Cette panne de courant finit par se révéler être un mal pour un bien. Obscurité totale. Condition propice pour un bon sommeil. Épuisé, je tente de clore mes paupières qui en éprouvent un grand besoin.

Aussitôt fait, la télé se remet en marche. J’avais oublié de l’éteindre. De toute évidence Morphée n’a pas l’intention de m’ouvrir ses bras. Je dois faire avec, comme on dit communément. De plus les ouvriers, venus réparer le transformateur, ont décidé, à deux heures du matin, d’engager une conversation très animée sur les bienfaits des changements proposés au régime fiscal par le gouvernement fédéral. Ils se croient chez eux. Je ne me sens plus chez moi. Je n’en peux plus. J’implore le Ciel pour qu’il envoie quelqu’un à ma rescousse. Après un moment j’écoute de nouveau avec l’espoir que ces messieurs aient achevé leurs travaux. Il n’en est rien. La discussion depuis est passée de la scène fédérale à la scène provinciale. Il est maintenant question du bien-fondé du projet de barrage hydroélectrique du site C sur le lit de la rivière de la Paix en Colombie-Britannique. À les entendre je me dis qu’ils n’ont pas dû voter pour le parti Vert aux dernières élections provinciales.

Au fond de moi, alors que la nuit est bien avancée, désespéré de ne pouvoir trouver le sommeil, je peste contre tout : les syndicats aussi bien que le patronat.

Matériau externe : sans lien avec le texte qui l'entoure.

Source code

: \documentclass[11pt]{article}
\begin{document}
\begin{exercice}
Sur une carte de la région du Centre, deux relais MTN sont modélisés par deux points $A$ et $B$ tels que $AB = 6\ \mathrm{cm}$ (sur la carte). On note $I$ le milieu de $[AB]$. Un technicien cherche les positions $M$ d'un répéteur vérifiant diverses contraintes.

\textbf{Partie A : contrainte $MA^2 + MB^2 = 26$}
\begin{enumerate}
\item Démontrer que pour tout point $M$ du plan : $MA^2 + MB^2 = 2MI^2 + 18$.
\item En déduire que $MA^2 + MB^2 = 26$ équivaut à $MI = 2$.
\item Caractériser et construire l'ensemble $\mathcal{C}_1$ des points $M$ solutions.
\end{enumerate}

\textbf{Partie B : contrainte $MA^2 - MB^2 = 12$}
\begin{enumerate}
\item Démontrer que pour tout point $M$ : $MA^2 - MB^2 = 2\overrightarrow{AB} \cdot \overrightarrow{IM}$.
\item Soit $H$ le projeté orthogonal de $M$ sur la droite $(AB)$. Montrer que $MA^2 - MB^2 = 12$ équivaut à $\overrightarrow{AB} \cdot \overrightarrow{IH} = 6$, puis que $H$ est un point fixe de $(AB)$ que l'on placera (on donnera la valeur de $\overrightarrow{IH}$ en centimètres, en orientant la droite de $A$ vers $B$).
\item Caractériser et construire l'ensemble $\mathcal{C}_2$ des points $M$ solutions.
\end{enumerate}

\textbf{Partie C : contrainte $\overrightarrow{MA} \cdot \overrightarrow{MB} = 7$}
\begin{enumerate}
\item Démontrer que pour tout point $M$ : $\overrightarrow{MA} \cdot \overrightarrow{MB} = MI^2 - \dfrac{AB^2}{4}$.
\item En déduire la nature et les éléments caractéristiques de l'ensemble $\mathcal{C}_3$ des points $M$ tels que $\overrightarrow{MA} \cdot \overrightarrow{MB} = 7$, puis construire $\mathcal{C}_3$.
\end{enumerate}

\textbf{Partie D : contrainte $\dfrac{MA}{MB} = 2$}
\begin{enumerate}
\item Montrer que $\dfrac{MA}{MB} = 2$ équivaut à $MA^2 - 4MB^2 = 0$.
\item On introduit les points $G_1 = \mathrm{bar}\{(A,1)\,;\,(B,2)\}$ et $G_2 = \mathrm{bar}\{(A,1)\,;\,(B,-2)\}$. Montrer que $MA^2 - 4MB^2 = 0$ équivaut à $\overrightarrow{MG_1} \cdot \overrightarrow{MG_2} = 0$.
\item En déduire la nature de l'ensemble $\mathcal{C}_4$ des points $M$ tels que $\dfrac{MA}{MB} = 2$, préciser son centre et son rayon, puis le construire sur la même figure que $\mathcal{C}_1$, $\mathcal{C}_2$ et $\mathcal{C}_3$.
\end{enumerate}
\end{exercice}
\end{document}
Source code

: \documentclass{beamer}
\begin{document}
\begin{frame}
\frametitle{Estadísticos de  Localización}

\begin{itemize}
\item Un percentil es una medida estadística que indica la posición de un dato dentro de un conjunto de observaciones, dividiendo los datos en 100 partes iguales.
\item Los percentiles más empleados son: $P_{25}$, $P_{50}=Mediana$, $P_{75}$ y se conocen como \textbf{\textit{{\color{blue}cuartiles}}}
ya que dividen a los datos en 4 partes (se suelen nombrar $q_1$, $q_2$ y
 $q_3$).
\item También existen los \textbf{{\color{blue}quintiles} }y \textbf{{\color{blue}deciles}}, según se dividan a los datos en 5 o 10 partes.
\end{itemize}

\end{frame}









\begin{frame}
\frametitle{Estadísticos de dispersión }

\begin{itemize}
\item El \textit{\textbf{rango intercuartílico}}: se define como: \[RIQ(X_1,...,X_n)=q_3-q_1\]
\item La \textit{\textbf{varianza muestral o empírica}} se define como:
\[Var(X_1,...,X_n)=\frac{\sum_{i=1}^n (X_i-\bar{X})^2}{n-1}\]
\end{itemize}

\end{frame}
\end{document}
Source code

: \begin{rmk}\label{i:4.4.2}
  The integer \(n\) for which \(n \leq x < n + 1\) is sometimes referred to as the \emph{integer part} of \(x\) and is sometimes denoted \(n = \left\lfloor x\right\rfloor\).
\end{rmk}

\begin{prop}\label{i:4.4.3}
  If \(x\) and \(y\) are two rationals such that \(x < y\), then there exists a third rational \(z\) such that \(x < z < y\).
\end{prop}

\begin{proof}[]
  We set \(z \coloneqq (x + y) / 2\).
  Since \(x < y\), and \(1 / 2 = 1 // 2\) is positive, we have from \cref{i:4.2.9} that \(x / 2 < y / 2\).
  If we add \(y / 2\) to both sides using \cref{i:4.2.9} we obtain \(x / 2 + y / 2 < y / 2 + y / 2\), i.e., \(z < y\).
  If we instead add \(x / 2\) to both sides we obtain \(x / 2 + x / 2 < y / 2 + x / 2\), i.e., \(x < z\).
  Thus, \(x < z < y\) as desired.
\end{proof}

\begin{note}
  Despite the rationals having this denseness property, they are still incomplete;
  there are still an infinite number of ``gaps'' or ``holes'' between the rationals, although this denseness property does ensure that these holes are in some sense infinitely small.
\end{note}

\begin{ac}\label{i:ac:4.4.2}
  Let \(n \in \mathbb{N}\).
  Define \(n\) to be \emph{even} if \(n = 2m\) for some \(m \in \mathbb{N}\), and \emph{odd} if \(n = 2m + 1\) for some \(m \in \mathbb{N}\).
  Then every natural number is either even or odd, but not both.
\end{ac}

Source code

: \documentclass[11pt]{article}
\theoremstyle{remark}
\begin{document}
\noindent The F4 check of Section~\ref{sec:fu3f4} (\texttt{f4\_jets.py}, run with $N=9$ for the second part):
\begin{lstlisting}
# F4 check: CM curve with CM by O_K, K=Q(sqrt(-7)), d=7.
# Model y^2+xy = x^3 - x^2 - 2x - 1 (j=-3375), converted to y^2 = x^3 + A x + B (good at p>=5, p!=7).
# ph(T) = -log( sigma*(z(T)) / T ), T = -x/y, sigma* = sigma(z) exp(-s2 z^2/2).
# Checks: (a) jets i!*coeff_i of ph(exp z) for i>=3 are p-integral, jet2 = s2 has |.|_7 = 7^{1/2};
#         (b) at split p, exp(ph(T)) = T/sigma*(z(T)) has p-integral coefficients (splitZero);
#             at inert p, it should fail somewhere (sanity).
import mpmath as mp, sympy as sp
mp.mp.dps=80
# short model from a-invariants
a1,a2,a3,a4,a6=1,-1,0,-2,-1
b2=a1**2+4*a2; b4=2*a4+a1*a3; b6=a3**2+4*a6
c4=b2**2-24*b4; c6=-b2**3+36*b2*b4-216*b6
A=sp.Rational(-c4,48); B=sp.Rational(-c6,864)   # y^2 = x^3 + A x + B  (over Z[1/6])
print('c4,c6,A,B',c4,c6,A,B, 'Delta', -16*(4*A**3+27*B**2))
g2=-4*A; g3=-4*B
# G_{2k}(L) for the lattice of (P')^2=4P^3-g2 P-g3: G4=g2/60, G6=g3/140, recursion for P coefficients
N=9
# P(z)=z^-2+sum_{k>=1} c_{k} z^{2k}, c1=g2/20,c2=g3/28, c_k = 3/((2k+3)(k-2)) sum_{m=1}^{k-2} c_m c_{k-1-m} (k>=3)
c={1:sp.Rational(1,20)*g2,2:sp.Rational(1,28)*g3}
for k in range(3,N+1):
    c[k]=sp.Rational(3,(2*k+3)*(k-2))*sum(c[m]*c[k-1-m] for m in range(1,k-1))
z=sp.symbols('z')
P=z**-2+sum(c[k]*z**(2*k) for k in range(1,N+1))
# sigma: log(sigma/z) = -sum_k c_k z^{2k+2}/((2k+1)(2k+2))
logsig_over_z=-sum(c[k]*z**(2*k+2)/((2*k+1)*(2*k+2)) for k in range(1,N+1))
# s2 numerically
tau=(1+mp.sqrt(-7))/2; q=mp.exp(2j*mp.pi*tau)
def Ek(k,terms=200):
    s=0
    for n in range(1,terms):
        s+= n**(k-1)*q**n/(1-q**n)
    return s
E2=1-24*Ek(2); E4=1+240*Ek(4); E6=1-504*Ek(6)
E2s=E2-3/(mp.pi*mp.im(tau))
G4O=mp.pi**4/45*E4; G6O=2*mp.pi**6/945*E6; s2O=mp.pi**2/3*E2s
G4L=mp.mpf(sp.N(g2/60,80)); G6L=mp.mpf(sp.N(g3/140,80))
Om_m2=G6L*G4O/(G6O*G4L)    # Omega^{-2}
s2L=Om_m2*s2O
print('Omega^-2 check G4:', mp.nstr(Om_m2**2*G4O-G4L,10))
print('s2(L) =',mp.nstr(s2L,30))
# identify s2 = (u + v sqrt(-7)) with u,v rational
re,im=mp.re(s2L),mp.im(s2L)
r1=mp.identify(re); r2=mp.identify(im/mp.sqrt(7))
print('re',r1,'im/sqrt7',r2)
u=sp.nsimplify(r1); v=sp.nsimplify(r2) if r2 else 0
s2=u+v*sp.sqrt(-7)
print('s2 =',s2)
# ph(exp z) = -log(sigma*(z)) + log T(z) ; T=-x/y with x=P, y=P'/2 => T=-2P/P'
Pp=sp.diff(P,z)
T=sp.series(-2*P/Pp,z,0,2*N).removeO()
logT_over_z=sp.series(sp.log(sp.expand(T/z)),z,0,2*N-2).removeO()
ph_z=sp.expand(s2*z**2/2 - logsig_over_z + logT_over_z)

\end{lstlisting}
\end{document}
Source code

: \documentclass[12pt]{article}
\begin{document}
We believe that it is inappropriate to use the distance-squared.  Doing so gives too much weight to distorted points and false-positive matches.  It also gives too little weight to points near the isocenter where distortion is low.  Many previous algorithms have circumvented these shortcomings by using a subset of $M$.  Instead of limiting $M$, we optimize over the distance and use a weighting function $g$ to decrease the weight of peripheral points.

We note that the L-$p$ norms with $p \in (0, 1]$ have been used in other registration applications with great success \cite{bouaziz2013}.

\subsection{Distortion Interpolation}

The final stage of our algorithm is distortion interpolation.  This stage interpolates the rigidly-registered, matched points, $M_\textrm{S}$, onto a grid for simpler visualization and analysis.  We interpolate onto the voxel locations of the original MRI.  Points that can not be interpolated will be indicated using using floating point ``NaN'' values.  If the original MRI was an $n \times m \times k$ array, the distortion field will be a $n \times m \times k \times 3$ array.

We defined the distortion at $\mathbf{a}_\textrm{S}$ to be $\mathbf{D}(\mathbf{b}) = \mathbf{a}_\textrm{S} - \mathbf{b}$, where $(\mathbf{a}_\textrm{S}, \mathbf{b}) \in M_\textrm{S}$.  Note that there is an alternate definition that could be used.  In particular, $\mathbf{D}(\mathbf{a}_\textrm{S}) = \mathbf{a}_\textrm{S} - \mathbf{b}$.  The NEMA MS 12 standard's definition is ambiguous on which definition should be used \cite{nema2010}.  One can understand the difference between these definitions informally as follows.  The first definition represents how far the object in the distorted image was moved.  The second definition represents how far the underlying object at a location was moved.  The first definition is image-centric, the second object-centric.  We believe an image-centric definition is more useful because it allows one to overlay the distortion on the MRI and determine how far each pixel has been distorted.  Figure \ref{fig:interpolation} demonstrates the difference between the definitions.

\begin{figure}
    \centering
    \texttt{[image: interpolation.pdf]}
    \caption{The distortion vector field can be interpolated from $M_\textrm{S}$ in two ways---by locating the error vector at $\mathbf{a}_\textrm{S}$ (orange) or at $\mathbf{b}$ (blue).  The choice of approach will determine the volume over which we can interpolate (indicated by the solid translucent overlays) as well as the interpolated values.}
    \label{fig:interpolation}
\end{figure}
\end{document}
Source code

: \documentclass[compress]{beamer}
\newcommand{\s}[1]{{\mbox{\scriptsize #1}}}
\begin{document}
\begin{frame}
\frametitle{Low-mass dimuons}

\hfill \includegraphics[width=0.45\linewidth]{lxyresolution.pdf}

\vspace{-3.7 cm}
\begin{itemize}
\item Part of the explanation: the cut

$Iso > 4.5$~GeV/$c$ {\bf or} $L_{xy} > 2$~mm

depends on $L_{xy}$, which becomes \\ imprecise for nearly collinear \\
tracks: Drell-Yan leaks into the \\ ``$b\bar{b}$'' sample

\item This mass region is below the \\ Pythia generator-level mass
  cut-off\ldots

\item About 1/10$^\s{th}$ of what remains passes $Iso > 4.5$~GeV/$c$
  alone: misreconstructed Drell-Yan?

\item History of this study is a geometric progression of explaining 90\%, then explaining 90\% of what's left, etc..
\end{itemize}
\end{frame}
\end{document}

J’en veux aux riches, aux politiciens, aux automobilistes, aux écologistes, aux fachos, aux bien-pensants, aux médias, qu’ils soient sociaux ou sociables, aux religieux, mais pas aux athées j’admets sans zozoter.

Fou de rage, abattu, à bout, je finis par m’endormir. Pas pour longtemps. J’ouvre les yeux. Je viens de rêver que Trumpipi, l’apôtre de l’apocalypse, s’est acoquiné avec les démocrates au détriment de ses faux amis républicains. Après une pareille surprise il est quasiment impossible de me rendormir. J’ai l’impression qu’un missile nord-coréen vient de me tomber sur la tête.

Il est maintenant cinq heures, Vancouver s’éveille et, contrairement à Jacques Dutronc, j’ai vraiment sommeil.